WORK ORDER | Only the lines from the one that contains "severally liable to" through the last line of the records should appear, each printed exactly as it is.

Records excerpted from a collection
Segment Open
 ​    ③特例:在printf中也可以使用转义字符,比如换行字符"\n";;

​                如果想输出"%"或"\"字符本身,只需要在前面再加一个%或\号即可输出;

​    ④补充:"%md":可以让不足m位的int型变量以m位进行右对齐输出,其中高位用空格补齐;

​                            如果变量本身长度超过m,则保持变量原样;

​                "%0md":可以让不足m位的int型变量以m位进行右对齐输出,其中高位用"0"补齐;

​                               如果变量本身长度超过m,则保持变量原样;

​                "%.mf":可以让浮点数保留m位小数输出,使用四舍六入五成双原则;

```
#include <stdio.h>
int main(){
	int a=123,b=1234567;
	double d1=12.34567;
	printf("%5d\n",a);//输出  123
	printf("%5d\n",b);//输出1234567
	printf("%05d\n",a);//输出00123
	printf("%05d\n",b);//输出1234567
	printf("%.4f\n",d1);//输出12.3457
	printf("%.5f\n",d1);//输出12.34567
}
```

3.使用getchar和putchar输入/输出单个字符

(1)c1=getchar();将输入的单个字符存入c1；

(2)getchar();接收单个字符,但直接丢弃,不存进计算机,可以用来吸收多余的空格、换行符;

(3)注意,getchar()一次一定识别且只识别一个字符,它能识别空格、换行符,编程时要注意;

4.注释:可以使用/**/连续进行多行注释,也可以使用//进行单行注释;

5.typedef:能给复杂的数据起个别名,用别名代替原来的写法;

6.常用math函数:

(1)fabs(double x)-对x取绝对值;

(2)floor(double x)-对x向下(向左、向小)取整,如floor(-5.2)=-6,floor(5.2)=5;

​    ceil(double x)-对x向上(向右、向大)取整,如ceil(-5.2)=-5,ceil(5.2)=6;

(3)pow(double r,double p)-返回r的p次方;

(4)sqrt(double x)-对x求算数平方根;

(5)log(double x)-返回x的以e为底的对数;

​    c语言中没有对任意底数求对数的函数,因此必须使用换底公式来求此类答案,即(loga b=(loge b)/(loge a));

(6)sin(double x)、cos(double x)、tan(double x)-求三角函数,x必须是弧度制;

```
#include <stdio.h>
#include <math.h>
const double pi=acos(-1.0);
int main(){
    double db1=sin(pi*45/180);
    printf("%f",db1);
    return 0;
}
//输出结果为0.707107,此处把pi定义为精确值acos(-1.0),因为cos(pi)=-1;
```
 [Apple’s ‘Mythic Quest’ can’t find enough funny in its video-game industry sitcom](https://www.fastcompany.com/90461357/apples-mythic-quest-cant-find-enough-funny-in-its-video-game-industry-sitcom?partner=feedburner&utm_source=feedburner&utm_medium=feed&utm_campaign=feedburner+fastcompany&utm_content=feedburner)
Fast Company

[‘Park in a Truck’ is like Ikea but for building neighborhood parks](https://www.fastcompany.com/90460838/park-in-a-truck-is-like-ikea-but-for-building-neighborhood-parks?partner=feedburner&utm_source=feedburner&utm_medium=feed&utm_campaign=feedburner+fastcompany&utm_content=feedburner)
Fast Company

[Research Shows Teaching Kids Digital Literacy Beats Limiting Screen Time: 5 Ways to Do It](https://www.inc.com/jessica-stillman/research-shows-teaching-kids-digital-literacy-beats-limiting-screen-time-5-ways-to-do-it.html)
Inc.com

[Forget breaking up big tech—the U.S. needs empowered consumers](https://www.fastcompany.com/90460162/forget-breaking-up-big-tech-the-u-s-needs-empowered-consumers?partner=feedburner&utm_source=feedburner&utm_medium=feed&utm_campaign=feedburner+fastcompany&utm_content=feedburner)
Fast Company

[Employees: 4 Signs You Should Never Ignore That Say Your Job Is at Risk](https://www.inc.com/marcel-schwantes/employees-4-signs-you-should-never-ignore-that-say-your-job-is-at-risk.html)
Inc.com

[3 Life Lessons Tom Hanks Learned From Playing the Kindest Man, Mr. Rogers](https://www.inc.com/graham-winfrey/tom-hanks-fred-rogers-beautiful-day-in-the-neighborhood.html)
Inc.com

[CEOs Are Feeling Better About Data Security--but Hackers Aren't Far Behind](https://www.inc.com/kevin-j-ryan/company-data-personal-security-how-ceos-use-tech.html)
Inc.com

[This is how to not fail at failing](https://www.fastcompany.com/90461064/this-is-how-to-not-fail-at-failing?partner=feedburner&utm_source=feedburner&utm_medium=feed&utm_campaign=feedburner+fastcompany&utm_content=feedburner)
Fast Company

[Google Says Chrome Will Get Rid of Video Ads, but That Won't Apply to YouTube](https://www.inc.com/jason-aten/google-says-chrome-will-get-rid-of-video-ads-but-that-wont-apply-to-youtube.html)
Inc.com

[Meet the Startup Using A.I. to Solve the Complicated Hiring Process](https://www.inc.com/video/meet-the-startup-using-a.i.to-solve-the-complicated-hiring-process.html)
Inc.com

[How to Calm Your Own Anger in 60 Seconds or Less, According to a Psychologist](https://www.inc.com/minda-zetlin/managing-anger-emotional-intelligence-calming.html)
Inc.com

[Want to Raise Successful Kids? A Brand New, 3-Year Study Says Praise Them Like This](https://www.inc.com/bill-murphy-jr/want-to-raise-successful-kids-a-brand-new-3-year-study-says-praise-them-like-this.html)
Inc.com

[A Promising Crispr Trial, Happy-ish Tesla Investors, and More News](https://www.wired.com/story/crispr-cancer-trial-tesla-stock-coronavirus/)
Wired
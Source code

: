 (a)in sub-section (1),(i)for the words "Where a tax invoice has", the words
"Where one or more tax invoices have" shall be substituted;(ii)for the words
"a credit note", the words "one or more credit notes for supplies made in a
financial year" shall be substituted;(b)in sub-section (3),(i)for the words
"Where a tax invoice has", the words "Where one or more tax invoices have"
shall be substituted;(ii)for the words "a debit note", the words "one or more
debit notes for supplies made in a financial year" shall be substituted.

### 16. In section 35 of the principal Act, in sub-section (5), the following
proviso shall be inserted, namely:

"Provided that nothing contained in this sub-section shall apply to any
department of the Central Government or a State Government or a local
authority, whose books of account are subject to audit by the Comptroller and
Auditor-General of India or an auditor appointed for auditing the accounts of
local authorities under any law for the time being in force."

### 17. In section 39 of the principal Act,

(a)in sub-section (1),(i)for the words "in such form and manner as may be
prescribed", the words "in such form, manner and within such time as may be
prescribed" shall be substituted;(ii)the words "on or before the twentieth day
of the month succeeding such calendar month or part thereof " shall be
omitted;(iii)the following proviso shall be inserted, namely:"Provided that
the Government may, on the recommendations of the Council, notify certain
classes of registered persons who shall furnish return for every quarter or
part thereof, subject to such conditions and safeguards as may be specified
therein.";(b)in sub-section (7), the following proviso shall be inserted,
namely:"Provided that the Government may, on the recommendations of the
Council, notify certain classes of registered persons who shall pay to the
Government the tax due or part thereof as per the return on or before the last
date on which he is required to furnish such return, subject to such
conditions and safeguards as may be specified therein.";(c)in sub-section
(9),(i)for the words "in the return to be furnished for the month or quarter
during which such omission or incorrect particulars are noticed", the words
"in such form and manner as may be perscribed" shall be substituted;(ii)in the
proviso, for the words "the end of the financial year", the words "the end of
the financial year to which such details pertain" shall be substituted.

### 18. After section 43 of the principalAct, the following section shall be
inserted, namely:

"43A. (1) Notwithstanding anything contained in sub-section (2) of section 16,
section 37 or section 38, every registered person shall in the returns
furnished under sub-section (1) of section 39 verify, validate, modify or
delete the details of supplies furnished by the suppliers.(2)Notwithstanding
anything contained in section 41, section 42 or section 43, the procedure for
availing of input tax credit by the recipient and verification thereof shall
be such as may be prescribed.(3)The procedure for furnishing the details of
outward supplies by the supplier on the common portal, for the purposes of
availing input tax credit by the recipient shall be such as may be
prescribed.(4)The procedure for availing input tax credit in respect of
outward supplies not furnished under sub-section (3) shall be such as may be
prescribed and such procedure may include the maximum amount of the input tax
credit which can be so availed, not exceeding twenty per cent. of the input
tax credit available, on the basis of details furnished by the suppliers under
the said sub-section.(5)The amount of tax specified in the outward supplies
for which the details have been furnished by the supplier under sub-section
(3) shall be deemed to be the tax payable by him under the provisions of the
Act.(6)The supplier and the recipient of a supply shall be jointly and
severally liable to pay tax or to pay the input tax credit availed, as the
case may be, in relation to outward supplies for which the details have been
Segment Closed
REPLY TO THE EXERCISE |
severally liable to pay tax or to pay the input tax credit availed, as the
case may be, in relation to outward supplies for which the details have been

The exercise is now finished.